I got a nice medium-length bob with bangs.
I then posted a self-taken photo of myself with the new ‘do on Facebook to show all my friends:
My friend Bridget immediately responded with a comment telling me to
Smile, darn it!
Here’s the thing…
I don’t like to smile in pictures. I don’t like having my picture taken to begin with. I don’t think I look good in pictures, and I don’t like the way I smile. Frankly…I hate my smile. I think it makes my face look all scrunched up and funny, my eyes get all squinty, and you can see my crooked tooth. I’m self-conscious about that crooked tooth. I didn’t get braces as a kid, and as a result I don’t have a nice glamorous set of choppers. Instead I have a snaggle-tooth that sticks out and announces itself to everyone. So I tend to be uncomfortable showing my teeth in a picture.
But since Bridget insisted, I felt obliged to accommodate her request:
It was interesting to compare the comments to the two pictures. Everyone agreed that I looked better with a smile. Perhaps the most revealing comment came from my friend MoonRose, who had this to share:
When you don’t smile, you look like you are in your sixties. When you do smile, you look like you are in your forties. The smile takes twenty years off how you look. You definitely need to smile more often.
Wow. Twenty years with just one photo.
And for those of you who are wondering…I was born in October of 1958, making me 54.
And to think that when I don’t smile, I’m adding at least six years to my age. Eek!
It’s not only the haircut that has me thinking about the concept of beauty and youth and smiles and photographs and the like. It was perhaps precipitated by an article that was recently sent to me by my cousin – an article dated from June of 1976, written about me when I graduated from high school – the first deaf student to do so at William Henry Harrison High School. The article included a picture of myself at the young age of seventeen.
As I stared at that picture, I began to compare it with a recent (pre-haircut) picture of myself taken for a work ID. When I put the two of them side by side, the similarities were pretty amazing:
I have had high school and college chums tell me that I really haven’t changed, that I still look much the same as I did back in the good ole days. Of course I would laugh and dismiss their statements with a “you’re too kind” sort of remark. But looking at these pictures, I can’t help thinking that there’s some truth to what these folks have been saying. When I remarked on this to a couple of friends, they all told me that I haven’t changed that much and I still look the same. Interesting thing is how several of them remarked that I still have that same sweet smile.
Crystal did mention that I have the same head tilt. I think I was born with that head tilt, Sis.
So I have been doing a bit of thinking lately.
Posting these pictures of myself with my new haircut made me think about the new Dove commercial that is making a sensation – how women view themselves and their own self-image.

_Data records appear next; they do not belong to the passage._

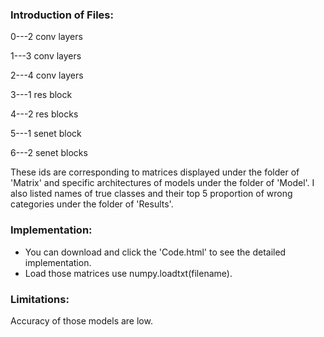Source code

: ### Introduction of Files:

0---2 conv layers

1---3 conv layers

2---4 conv layers

3---1 res block

4---2 res blocks

5---1 senet block

6---2 senet blocks

These ids are corresponding to matrices displayed under the folder of 'Matrix' and specific architectures of models under the folder of 'Model'. I also listed names of true classes and their top 5 proportion of wrong categories under the folder of 'Results'.

### Implementation:

- You can download and click the 'Code.html' to see the detailed implementation.
- Load those matrices use numpy.loadtxt(filename).

### Limitations:

Accuracy of those models are low.



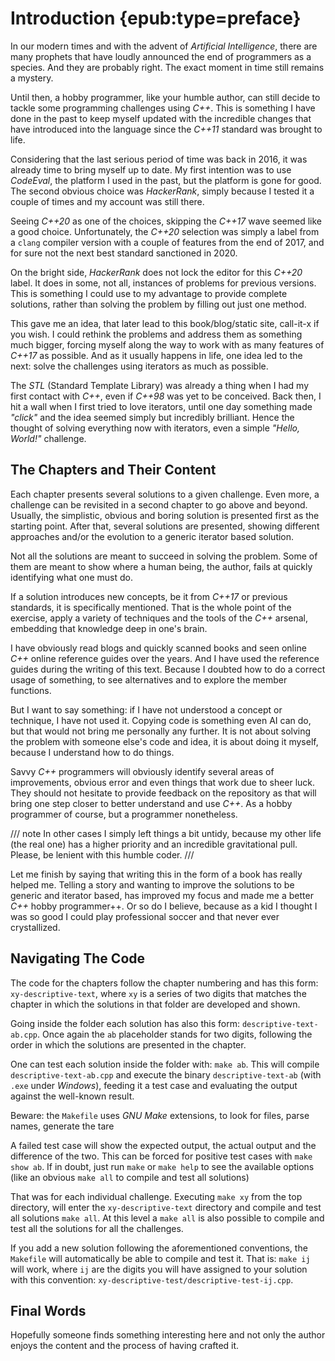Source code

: # Introduction {epub:type=preface}

In our modern times and with the advent of *Artificial Intelligence*, there are many prophets that have loudly announced the end of programmers as a species. And they are probably right. The exact moment in time still remains a mystery.

Until then, a hobby programmer, like your humble author, can still decide to tackle some programming challenges using *C++*. This is something I have done in the past to keep myself updated with the incredible changes that have introduced into the language since the *C++11* standard was brought to life.

Considering that the last serious period of time was back in 2016, it was already time to bring myself up to date. My first intention was to use *CodeEval*, the platform I used in the past, but the platform is gone for good. The second obvious choice was *HackerRank*, simply because I tested it a couple of times and my account was still there.

Seeing *C++20* as one of the choices, skipping the *C++17* wave seemed like a good choice. Unfortunately, the *C++20* selection was simply a label from a `clang` compiler version with a couple of features from the end of 2017, and for sure not the next best standard sanctioned in 2020.

On the bright side, *HackerRank* does not lock the editor for this *C++20* label. It does in some, not all, instances of problems for previous versions. This is something I could use to my advantage to provide complete solutions, rather than solving the problem by filling out just one method.

This gave me an idea, that later lead to this book/blog/static site, call-it-x if you wish. I could rethink the problems and address them as something much bigger, forcing myself along the way to work with as many features of *C++17* as possible. And as it usually happens in life, one idea led to the next: solve the challenges using iterators as much as possible.

The *STL* (Standard Template Library) was already a thing when I had my first contact with *C++*, even if *C++98* was yet to be conceived. Back then, I hit a wall when I first tried to love iterators, until one day something made *"click"* and the idea seemed simply but incredibly brilliant. Hence the thought of solving everything now with iterators, even a simple *"Hello, World!"* challenge.

## The Chapters and Their Content

Each chapter presents several solutions to a given challenge. Even more, a challenge can be revisited in a second chapter to go above and beyond. Usually, the simplistic, obvious and boring solution is presented first as the starting point. After that, several solutions are presented, showing different approaches and/or the evolution to a generic iterator based solution. 

Not all the solutions are meant to succeed in solving the problem. Some of them are meant to show where a human being, the author, fails at quickly identifying what one must do.

If a solution introduces new concepts, be it from *C++17* or previous standards, it is specifically mentioned. That is the whole point of the exercise, apply a variety of techniques and the tools of the *C++* arsenal, embedding that knowledge deep in one's brain.

I have obviously read blogs and quickly scanned books and seen online *C++* online reference guides over the years. And I have used the reference guides during the writing of this text. Because I doubted how to do a correct usage of something, to see alternatives and to explore the member functions.

But I want to say something: if I have not understood a concept or technique, I have not used it. Copying code is something even AI can do, but that would not bring me personally any further. It is not about solving the problem with someone else's code and idea, it is about doing it myself, because I understand how to do things.

Savvy *C++* programmers will obviously identify several areas of improvements, obvious error and even things that work due to sheer luck. They should not hesitate to provide feedback on the repository as that will bring one step closer to better understand and use *C++*. As a hobby programmer of course, but a programmer nonetheless.

/// note
In other cases I simply left things a bit untidy, because my other life (the real one) has a higher priority and an incredible gravitational pull. Please, be lenient with this humble coder.
///

Let me finish by saying that writing this in the form of a book has really helped me. Telling a story and wanting to improve the solutions to be generic and iterator based, has improved my focus and made me a better *C++* hobby programmer++. Or so do I believe, because as a kid I thought I was so good I could play professional soccer and that never ever crystallized. 

## Navigating The Code

The code for the chapters follow the chapter numbering and has this form: `xy-descriptive-text`, where `xy` is a series of two digits that matches the chapter in which the solutions in that folder are developed and shown.

Going inside the folder each solution has also this form: `descriptive-text-ab.cpp`. Once again the `ab` placeholder stands for two digits, following the order in which the solutions are presented in the chapter.

One can test each solution inside the folder with: `make ab`. This will compile `descriptive-text-ab.cpp` and execute the binary `descriptive-text-ab` (with `.exe` under *Windows*), feeding it a test case and evaluating the output against the well-known result.

Beware: the `Makefile` uses *GNU Make* extensions, to look for files, parse names, generate the tare

A failed test case will show the expected output, the actual output and the difference of the two. This can be forced for positive test cases with `make show ab`. If in doubt, just run `make` or `make help` to see the available options (like an obvious `make all` to compile and test all solutions)

That was for each individual challenge. Executing `make xy` from the top directory, will enter the `xy-descriptive-text` directory and compile and test all solutions `make all`. At this level a `make all` is also possible to compile and test all the solutions for all the challenges.

If you add a new solution following the aforementioned conventions, the `Makefile` will automatically be able to compile and test it. That is: `make ij` will work, where `ij` are the digits you will have assigned to your solution with this convention: `xy-descriptive-test/descriptive-test-ij.cpp`.

## Final Words

Hopefully someone finds something interesting here and not only the author enjoys the content and the process of having crafted it.
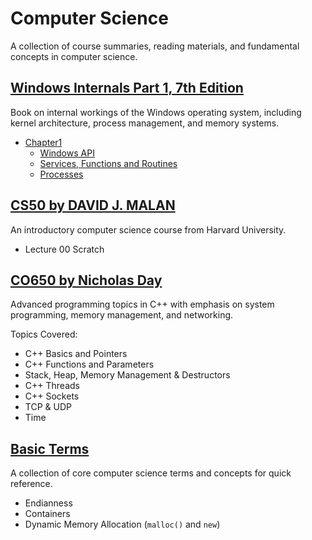 # Computer Science

A collection of course summaries, reading materials, and fundamental concepts in computer science.

## [Windows Internals Part 1, 7th Edition](WindowsInternals/)

Book on internal workings of the Windows operating system, including kernel architecture, process management, and memory systems.

- [Chapter1](WindowsInternals/Chapter1/)
  - [Windows API](WindowsInternals/Chapter1/WindowsAPI.md)
  - [Services, Functions and Routines](WindowsInternals/Chapter1/ServicesFunctionsAndRoutines.md)
  - [Processes](WindowsInternals/Chapter1/Processes.md)

## [CS50 by DAVID J. MALAN](https://www.youtube.com/watch?v=8mAITcNt710)

An introductory computer science course from Harvard University.

- Lecture 00 Scratch

## [CO650 by Nicholas Day](https://www.youtube.com/playlist?list=PL9HfA4ZKbzimKyvquT1MZ2x9d6UHjFNFA)

Advanced programming topics in C++ with emphasis on system programming, memory management, and networking.

Topics Covered:

- C++ Basics and Pointers
- C++ Functions and Parameters
- Stack, Heap, Memory Management & Destructors
- C++ Threads
- C++ Sockets
- TCP & UDP
- Time

## [Basic Terms](https://github.com/soooooyoung/cs-courses/tree/main/terms)

A collection of core computer science terms and concepts for quick reference.

- Endianness
- Containers
- Dynamic Memory Allocation (`malloc()` and `new`)
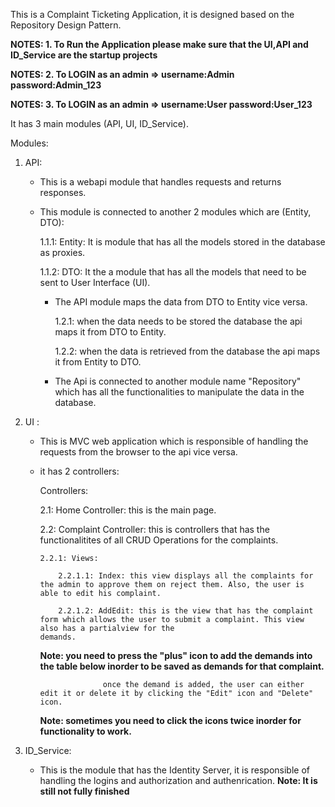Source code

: This is a Complaint Ticketing Application, it is designed based on the Repository Design Pattern.

**NOTES: 1. To Run the Application please make sure that the UI,API and ID_Service are the startup projects**

**NOTES: 2. To LOGIN as an admin => username:Admin password:Admin_123**

**NOTES: 3. To LOGIN as an admin => username:User password:User_123**


It has 3 main modules (API, UI, ID_Service).

Modules:
  1. API:
     - This is a webapi module that handles requests and returns responses.
     - This module is connected to another 2 modules which are (Entity, DTO):
       
         1.1.1: Entity: It is module that has all the models stored in the database as proxies.
       
         1.1.2: DTO: It the a module that has all the models that need to be sent to User Interface (UI).
       
       - The API module maps the data from DTO to Entity vice versa.
         
         1.2.1: when the data needs to be stored the database the api maps it from DTO to Entity.
         
         1.2.2: when the data is retrieved from the database the api maps it from Entity to DTO.
         
       - The Api is connected to another module name "Repository" which has all the functionalities to manipulate the data in the database.
         
  2. UI :
     
     - This is MVC web application which is responsible of handling the requests from the browser to the api vice versa.
       
     - it has 2 controllers:
       
       Controllers:
     
         2.1: Home Controller: this is the main page.
       
         2.2: Complaint Controller: this is controllers that has the functionalitites of all CRUD Operations for the complaints.
       
           2.2.1: Views:
       
               2.2.1.1: Index: this view displays all the complaints for the admin to approve them on reject them. Also, the user is able to edit his complaint.
       
               2.2.1.2: AddEdit: this is the view that has the complaint form which allows the user to submit a complaint. This view also has a partialview for the                             demands.
       ****Note: you need to press the "plus" icon to add the demands into the table below inorder to be saved as demands for that complaint.****
       
                         once the demand is added, the user can either edit it or delete it by clicking the "Edit" icon and "Delete" icon.
       ****Note: sometimes you need to click the icons twice inorder for functionality to work.****


   3. ID_Service:

      - This is the module that has the Identity Server, it is responsible of handling the logins and authorization and authenrication.
        **Note: It is still not fully finished**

If you don’t know what I’m talking about, check out this article that recently appeared in the New York Times.
When I look at pictures of myself, I see all the negatives. I start thinking about how I would like to get rid of those bags and dark circles under my eyes, how I would like to remove that double chin, how I’d like to fix that damn crooked tooth of mine.
My own self-image could use some work.
In the Times article, it mentions that only 4% of women consider themselves beautiful.
That’s sad, and yet I think there is a lot of truth to it. I certainly don’t look at my pictures and see a beautiful woman there.
I find myself wondering how many of my friends feel the same way when they look at pictures of themselves.
The harsh reality is that our friends can tell us how beautiful we truly are until they are blue in the face, but until we start to really believe it ourselves, such words seem meaningless.
We need to change our own self-image.
We need to see ourselves as beautiful.
If you have not seen the Dove commercials about self-image and redefining beauty, then I suggest that you take a look at this one…
Then go look in the mirror and tell yourself how beautiful you truly are.